For some time, 'tradition' has been more like an animal's territorial howl than a word with a specific meaning. You hear it everywhere, echoing across the disputed tundra of modern society, warning off intruders and reassuring the pack (it appeared no fewer than 13 times in last week's Sunday Telegraph, in references to everything from education to sport). Tradition is a sophisticated way of saying 'leave us alone', a call to battle, a stick-on pedigree, a rod with which to beat single mothers.

In its early days the word kept a tighter grasp on concrete realities. It initially meant 'a saying handed over', and the notion of delivery was central. When a new priest was handed the paten and chalice for the first time the ceremony was called 'the tradition of the instruments', where tradition refers to an action rather than a notion. The word could also mean betrayal or a surrender of principles.

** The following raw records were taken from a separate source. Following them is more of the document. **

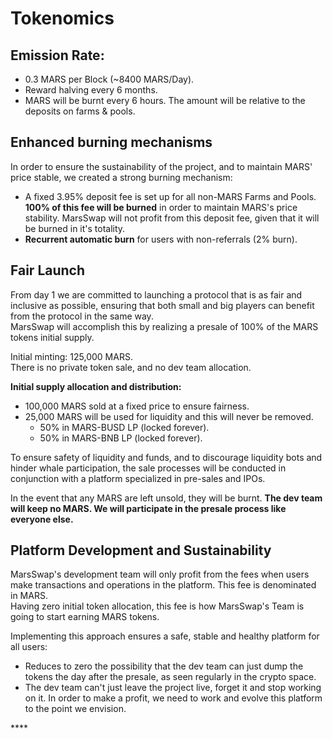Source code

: # Tokenomics

## **Emission Rate:**

* 0.3 MARS per Block \(~8400 MARS/Day\).
* Reward halving every 6 months.
* MARS will be burnt every 6 hours. The amount will be relative to the deposits on farms & pools.

## **Enhanced burning mechanisms**

In order to ensure the sustainability of the project, and to maintain MARS' price stable, we created a strong burning mechanism:

* A fixed 3.95% deposit fee is set up for all non-MARS Farms and Pools. **100% of this fee will be burned** in order to maintain MARS's price stability. MarsSwap will not profit from this deposit fee, given that it will be burned in it's totality.
* **Recurrent automatic burn** for users with non-referrals \(2% burn\).

## **Fair Launch**

From day 1 we are committed to launching a protocol that is as fair and inclusive as possible, ensuring that both small and big players can benefit from the protocol in the same way.  
MarsSwap will accomplish this by realizing a presale of 100% of the MARS tokens initial supply.

Initial minting: 125,000 MARS.  
There is no private token sale, and no dev team allocation.  
  
**Initial supply allocation and distribution:**

* 100,000 MARS sold at a fixed price to ensure fairness.
* 25,000 MARS will be used for liquidity and this will never be removed.
  * 50% in MARS-BUSD LP \(locked forever\).
  * 50% in MARS-BNB LP \(locked forever\).



To ensure safety of liquidity and funds, and to discourage liquidity bots and hinder whale participation, the sale processes will be conducted in conjunction with a platform specialized in pre-sales and IPOs.

In the event that any MARS are left unsold, they will be burnt. **The dev team will keep no MARS. We will participate in the presale process like everyone else.**

## Platform Development and Sustainability

MarsSwap's development team will only profit from the fees when users make transactions and operations in the platform. This fee is denominated in MARS.  
Having zero initial token allocation, this fee is how MarsSwap's Team is going to start earning MARS tokens.

  
Implementing this approach ensures a safe, stable and healthy platform for all users:

* Reduces to zero the possibility that the dev team can just dump the tokens the day after the presale, as seen regularly in the crypto space.
* The dev team can't just leave the project live, forget it and stop working on it. In order to make a profit, we need to work and evolve this platform to the point we envision.

\*\*\*\*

You can see it moving towards its more modern meaning in Francis Bacon's definition from 1605: 'The expressing or transferring our Knowledge to others I will term by the general name of Tradition or delivery'. The sense of anything handed down or any long-accepted custom is soon established.

What is important here is that the thing delivered is willingly received - that old knowledge is regarded as inherently worthy of respect (a mind-set that Bacon himself was instrumental in overturning). It is at heart a reverential attitude, not a questioning one (in Judaism, Christianity and Islam the Traditions refer to the oral teachings of the church) and it is one profoundly at odds with a modern sensibility, even a conservative one.

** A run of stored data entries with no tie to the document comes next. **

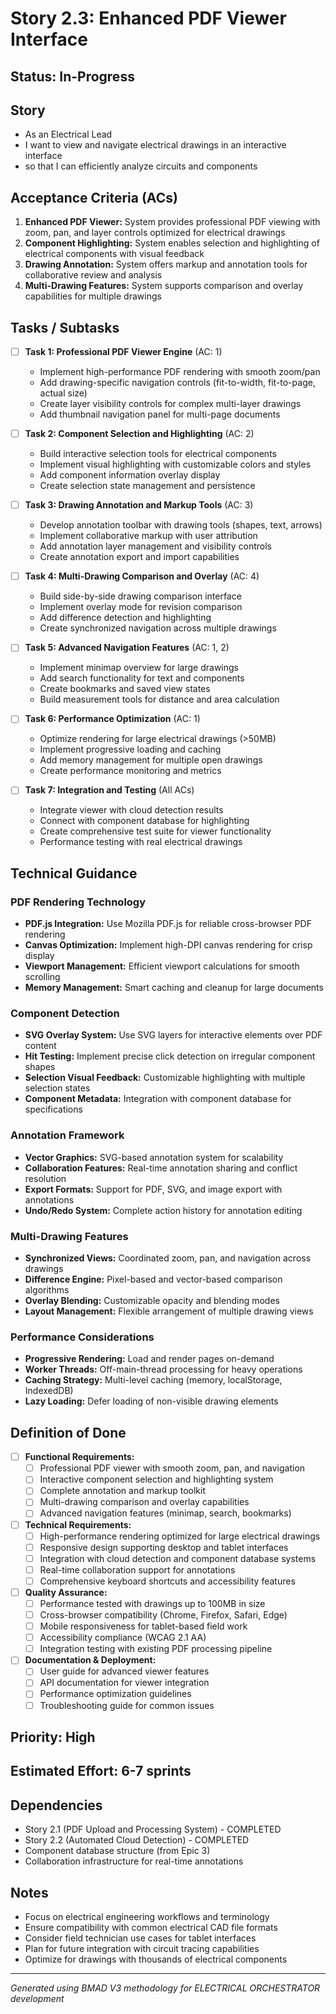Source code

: # Story 2.3: Enhanced PDF Viewer Interface

## Status: In-Progress

## Story

- As an Electrical Lead
- I want to view and navigate electrical drawings in an interactive interface
- so that I can efficiently analyze circuits and components

## Acceptance Criteria (ACs)

1. **Enhanced PDF Viewer:** System provides professional PDF viewing with zoom, pan, and layer controls optimized for electrical drawings
2. **Component Highlighting:** System enables selection and highlighting of electrical components with visual feedback
3. **Drawing Annotation:** System offers markup and annotation tools for collaborative review and analysis
4. **Multi-Drawing Features:** System supports comparison and overlay capabilities for multiple drawings

## Tasks / Subtasks

- [ ] **Task 1: Professional PDF Viewer Engine** (AC: 1)
  - Implement high-performance PDF rendering with smooth zoom/pan
  - Add drawing-specific navigation controls (fit-to-width, fit-to-page, actual size)
  - Create layer visibility controls for complex multi-layer drawings
  - Add thumbnail navigation panel for multi-page documents

- [ ] **Task 2: Component Selection and Highlighting** (AC: 2)
  - Build interactive selection tools for electrical components
  - Implement visual highlighting with customizable colors and styles
  - Add component information overlay display
  - Create selection state management and persistence

- [ ] **Task 3: Drawing Annotation and Markup Tools** (AC: 3)
  - Develop annotation toolbar with drawing tools (shapes, text, arrows)
  - Implement collaborative markup with user attribution
  - Add annotation layer management and visibility controls
  - Create annotation export and import capabilities

- [ ] **Task 4: Multi-Drawing Comparison and Overlay** (AC: 4)
  - Build side-by-side drawing comparison interface
  - Implement overlay mode for revision comparison
  - Add difference detection and highlighting
  - Create synchronized navigation across multiple drawings

- [ ] **Task 5: Advanced Navigation Features** (AC: 1, 2)
  - Implement minimap overview for large drawings
  - Add search functionality for text and components
  - Create bookmarks and saved view states
  - Build measurement tools for distance and area calculation

- [ ] **Task 6: Performance Optimization** (AC: 1)
  - Optimize rendering for large electrical drawings (>50MB)
  - Implement progressive loading and caching
  - Add memory management for multiple open drawings
  - Create performance monitoring and metrics

- [ ] **Task 7: Integration and Testing** (All ACs)
  - Integrate viewer with cloud detection results
  - Connect with component database for highlighting
  - Create comprehensive test suite for viewer functionality
  - Performance testing with real electrical drawings

## Technical Guidance

### PDF Rendering Technology
- **PDF.js Integration:** Use Mozilla PDF.js for reliable cross-browser PDF rendering
- **Canvas Optimization:** Implement high-DPI canvas rendering for crisp display
- **Viewport Management:** Efficient viewport calculations for smooth scrolling
- **Memory Management:** Smart caching and cleanup for large documents

### Component Detection
- **SVG Overlay System:** Use SVG layers for interactive elements over PDF content
- **Hit Testing:** Implement precise click detection on irregular component shapes
- **Selection Visual Feedback:** Customizable highlighting with multiple selection states
- **Component Metadata:** Integration with component database for specifications

### Annotation Framework
- **Vector Graphics:** SVG-based annotation system for scalability
- **Collaboration Features:** Real-time annotation sharing and conflict resolution
- **Export Formats:** Support for PDF, SVG, and image export with annotations
- **Undo/Redo System:** Complete action history for annotation editing

### Multi-Drawing Features
- **Synchronized Views:** Coordinated zoom, pan, and navigation across drawings
- **Difference Engine:** Pixel-based and vector-based comparison algorithms
- **Overlay Blending:** Customizable opacity and blending modes
- **Layout Management:** Flexible arrangement of multiple drawing views

### Performance Considerations
- **Progressive Rendering:** Load and render pages on-demand
- **Worker Threads:** Off-main-thread processing for heavy operations
- **Caching Strategy:** Multi-level caching (memory, localStorage, IndexedDB)
- **Lazy Loading:** Defer loading of non-visible drawing elements

## Definition of Done

- [ ] **Functional Requirements:**
  - [ ] Professional PDF viewer with smooth zoom, pan, and navigation
  - [ ] Interactive component selection and highlighting system
  - [ ] Complete annotation and markup toolkit
  - [ ] Multi-drawing comparison and overlay capabilities
  - [ ] Advanced navigation features (minimap, search, bookmarks)

- [ ] **Technical Requirements:**
  - [ ] High-performance rendering optimized for large electrical drawings
  - [ ] Responsive design supporting desktop and tablet interfaces
  - [ ] Integration with cloud detection and component database systems
  - [ ] Real-time collaboration support for annotations
  - [ ] Comprehensive keyboard shortcuts and accessibility features

- [ ] **Quality Assurance:**
  - [ ] Performance tested with drawings up to 100MB in size
  - [ ] Cross-browser compatibility (Chrome, Firefox, Safari, Edge)
  - [ ] Mobile responsiveness for tablet-based field work
  - [ ] Accessibility compliance (WCAG 2.1 AA)
  - [ ] Integration testing with existing PDF processing pipeline

- [ ] **Documentation & Deployment:**
  - [ ] User guide for advanced viewer features
  - [ ] API documentation for viewer integration
  - [ ] Performance optimization guidelines
  - [ ] Troubleshooting guide for common issues

## Priority: High

## Estimated Effort: 6-7 sprints

## Dependencies
- Story 2.1 (PDF Upload and Processing System) - COMPLETED
- Story 2.2 (Automated Cloud Detection) - COMPLETED
- Component database structure (from Epic 3)
- Collaboration infrastructure for real-time annotations

## Notes
- Focus on electrical engineering workflows and terminology
- Ensure compatibility with common electrical CAD file formats
- Consider field technician use cases for tablet interfaces
- Plan for future integration with circuit tracing capabilities
- Optimize for drawings with thousands of electrical components

---

*Generated using BMAD V3 methodology for ELECTRICAL ORCHESTRATOR development*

Chesterton recognised this: 'Tradition refuses to submit to the small and arrogant2 oligarchy of those who merely happen to be walking about,' he wrote.' All democrats object to men being disqualified by the accident of birth; tradition objects to their being disqualified by the accident of death.'

For Shakespeare contempt for the word is still a mark of villainy ('You are . . . too ceremonious and traditional,' sneers the Duke of Buckingham when he rebukes the Cardinal for attempting to protect the young prince in Richard III) or of a startling radicalism of thought (Richard II rhetorically scorns 'tradition' in his 'death of kings' speech).

When Milton writes in Paradise Lost of 'the truth with superstitions and traditions taint' he provides the OED with its earliest example of an intentionally derogatory use of the word (1667). By the late 19th-century phrases such as 'tradition-ridden' and 'tradition-bound' begin to show up with increasing frequency. From then on my tradition may be your 'archaic practice', your tradition my 'hidebound custom'. As Carlyle put it, 'Many a man, doing loud work in the world, stands only on some thin traditionality . . . to him indubitable, to you incredible'.

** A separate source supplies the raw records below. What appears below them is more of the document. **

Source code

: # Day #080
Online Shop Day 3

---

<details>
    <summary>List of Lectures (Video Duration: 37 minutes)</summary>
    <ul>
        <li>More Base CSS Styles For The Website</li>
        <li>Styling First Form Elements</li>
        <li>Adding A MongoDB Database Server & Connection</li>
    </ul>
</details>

So when people complain about the absence of traditional values they are right in a larger sense than they perhaps intend. They may be thinking of not eating in the street, or writing thank-you letters to aunties, or marrying the man who gets you pregnant3 , but they are really testifying to the fact that the notion of tradition itself has been shattered beyond repair.

They should take care to say exactly what they have in mind, because these days the dogged Leninist standing outside a tube station, piously true to his scriptures, has as good a claim to the pedigree conferred by 'tradition' as any member of John Major's cabinet.

1 From the Latin promiscere, to mix up.

2 From the Latin arrogantem, assuming, overbearing, insolent. Cf arrogare, to claim for oneself, hence arrogate.

3 From prae, before and gnatus, to be born. Praegnatio, being with child.